In a previous study, metabolic acidosis, bicarbonate use or inotrope/vasopressor requirement, cardiopulmonary resuscitation, or a left ventricular-assisted device before initiation of extracorporeal life support were identified as risk factors for developing neurological complications on ECMO [14]. In our study, minimum pH levels for both groups were similar during the course of ECMO support and highest lactate levels were not significantly different in both groups. We identified that increased MAP were related to ICH (p = 0.006). One can postulate that a lower target MAP may help prevent ICH, as long as an adequate tissue perfusion is maintained.

Systemic arterial hypertension can result in increasing cerebral blood flow in hypoxic newborns if autoregulatory mechanisms decreased or lost. An abnormality in cerebral blood flow is a risk factor for ICH in newborn. One experimental animal study showed that systemic hypertension resulted in germinal matrix hemorrhage [15].

Gestational age was reported to be the most significant predictor of ICH, especially if it is less than 34 weeks [16]. Our study did not support that finding; mean gestational age was 38.1 ± 1.2 weeks in the ICH group vs. 38.3 ± 1.8 weeks for the non-ICH group (Table 1). Hervey-Jumper and colleagues [17] reported that infants less than 30 days of age and requiring ECMO support for cardiac etiology were more prone to have ICH on ECMO. In our study, all patients were less than 30 days of age with a mean age of 2.3 days in both groups at the start of ECMO, and not differing significantly between study groups (p = 0.947).

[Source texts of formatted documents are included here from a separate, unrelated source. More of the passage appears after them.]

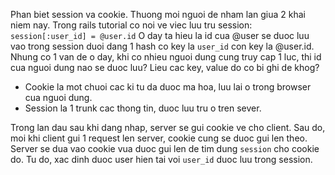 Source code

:Phan biet session va cookie.
Thuong moi nguoi de nham lan giua 2 khai niem nay. Trong rails tutorial co noi
ve viec luu tru session: ```session[:user_id] = @user.id```
O day ta hieu la id cua @user se duoc luu vao trong session duoi dang 1 hash co key la ```user_id``` con key la @user.id. Nhung co 1 van de o day, khi co nhieu nguoi dung cung truy cap 1 luc, thi id
cua nguoi dung nao se duoc luu? Lieu cac key, value do co bi ghi de khog?

* Cookie la mot chuoi cac ki tu da duoc ma hoa, luu lai o trong browser cua
nguoi dung.
* Session la 1 trunk cac thong tin, duoc luu tru o tren sever.

Trong lan dau sau khi dang nhap, server se gui cookie ve cho client. Sau do, moi
khi client gui 1 request len server, cookie cung se duoc gui len theo.
Server se dua vao cookie vua duoc gui len de tim dung ```session``` cho cookie
do. Tu do, xac dinh duoc user hien tai voi ```user_id``` duoc luu trong session.
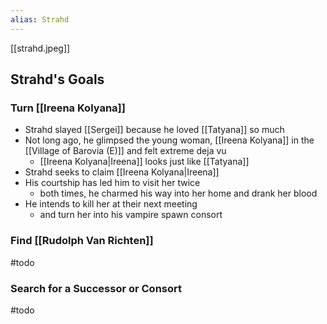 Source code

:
 ```yaml
---
alias: Strahd
---
```

[[strahd.jpeg]]
## Strahd's Goals
### Turn [[Ireena Kolyana]]
- Strahd slayed [[Sergei]] because he loved [[Tatyana]] so much
- Not long ago, he glimpsed the young woman, [[Ireena Kolyana]] in the [[Village of Barovia (E)]] and felt extreme deja vu
	- [[Ireena Kolyana|Ireena]] looks just like [[Tatyana]]
- Strahd seeks to claim [[Ireena Kolyana|Ireena]]
- His courtship has led him to visit her twice
	- both times, he charmed his way into her home and drank her blood
- He intends to kill her at their next meeting
	- and turn her into his vampire spawn consort

### Find [[Rudolph Van Richten]]
#todo 
### Search for a Successor or Consort
#todo  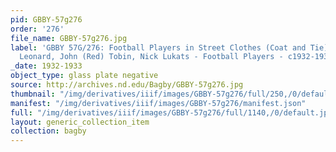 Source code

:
 ```yaml
---
pid: GBBY-57g276
order: '276'
file_name: GBBY-57g276.jpg
label: 'GBBY 57G/276: Football Players in Street Clothes (Coat and Tie): James (Zeke)
  Leonard, John (Red) Tobin, Nick Lukats - Football Players - c1932-1933'
_date: 1932-1933
object_type: glass plate negative
source: http://archives.nd.edu/Bagby/GBBY-57g276.jpg
thumbnail: "/img/derivatives/iiif/images/GBBY-57g276/full/250,/0/default.jpg"
manifest: "/img/derivatives/iiif/images/GBBY-57g276/manifest.json"
full: "/img/derivatives/iiif/images/GBBY-57g276/full/1140,/0/default.jpg"
layout: generic_collection_item
collection: bagby
---
```

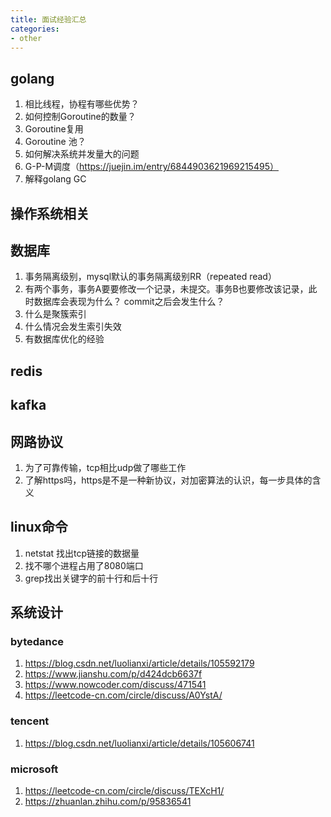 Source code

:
 ```yaml
---
title: 面试经验汇总
categories:
- other
---
```



## golang 
1. 相比线程，协程有哪些优势？
1. 如何控制Goroutine的数量？
2. Goroutine复用
3. Goroutine 池？
4. 如何解决系统并发量大的问题
5. G-P-M调度（https://juejin.im/entry/6844903621969215495）
6. 解释golang GC


## 操作系统相关


## 数据库
1. 事务隔离级别，mysql默认的事务隔离级别RR（repeated read）
2. 有两个事务，事务A要要修改一个记录，未提交。事务B也要修改该记录，此时数据库会表现为什么？ commit之后会发生什么？
3. 什么是聚簇索引
4. 什么情况会发生索引失效
5. 有数据库优化的经验


## redis

## kafka


## 网路协议
1. 为了可靠传输，tcp相比udp做了哪些工作
2. 了解https吗，https是不是一种新协议，对加密算法的认识，每一步具体的含义


## linux命令
1. netstat 找出tcp链接的数据量 
2. 找不哪个进程占用了8080端口
3. grep找出关键字的前十行和后十行


## 系统设计


### bytedance
1. https://blog.csdn.net/luolianxi/article/details/105592179
2. https://www.jianshu.com/p/d424dcb6637f
3. https://www.nowcoder.com/discuss/471541
4. https://leetcode-cn.com/circle/discuss/A0YstA/

### tencent
1. https://blog.csdn.net/luolianxi/article/details/105606741

### microsoft
1. https://leetcode-cn.com/circle/discuss/TEXcH1/
2. https://zhuanlan.zhihu.com/p/95836541
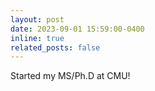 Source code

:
 ```yaml
---
layout: post
date: 2023-09-01 15:59:00-0400
inline: true
related_posts: false
---
```


Started my MS/Ph.D at CMU!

Previously, sepsis as a primary diagnosis was indicated to form an increased risk for ICH in infants compared to non-septic infants, and among septic infants, timing of ICH was reported at less than 72 h on ECMO [18]. In the current study, none of our patients had sepsis, and consequently, sepsis was not a factor for this study.

In our study, the incidence of ICH (34%) is relatively higher compared with ELSO registry data (11%) [8]. Obviously, the one explanation would be the difference in the study group reported here and the ELSO registry patients. One might argue that we report from a subpopulation of the patients undergoing ECMO support procedure and the overall incidence would closely follow the national data.

In recent studies, the search for a better test for monitoring the coagulation status of ECMO patients addressed [19,20]. Anti-Xa test has been indicated as a better correlate for heparin dosing compared to ACT and aPTT tests. Also, antithrombin III test and use of thromboelastography have been mentioned. However, the studies are reported from relatively small group of patients, and further detailed investigations with additional parameters including anti-Xa, antithrombin III, fibrin degradation products, or d-dimers might be useful to establish the utility of these measurements.

One limitation of our study was the small number of patient population with 32 subjects. Furthermore, we reviewed the patient’s data retrospectively. However, it should be pointed out that our data obtained from relatively homogenous group of patients and the study covers a period of 14 years at a high volume reference PICU in a large university medical center, indicating the relative scarcity of patients with similar demographics for this type of analysis. Nevertheless, prospective multi-center studies with a larger patient size might provide a stronger support to the present findings, and the inclusion of larger number of patients on a prospective investigation would eliminate some of the drawbacks that might be resulting from limits on patient number.


Despite the limitations, our study demonstrated that several factors such as low fibrinogen level, low platelet counts, and high MAP might be associated in development of ICH on ECMO patients. These associations are significant, and some such as low fibrinogen levels are reported for the first time in the literature.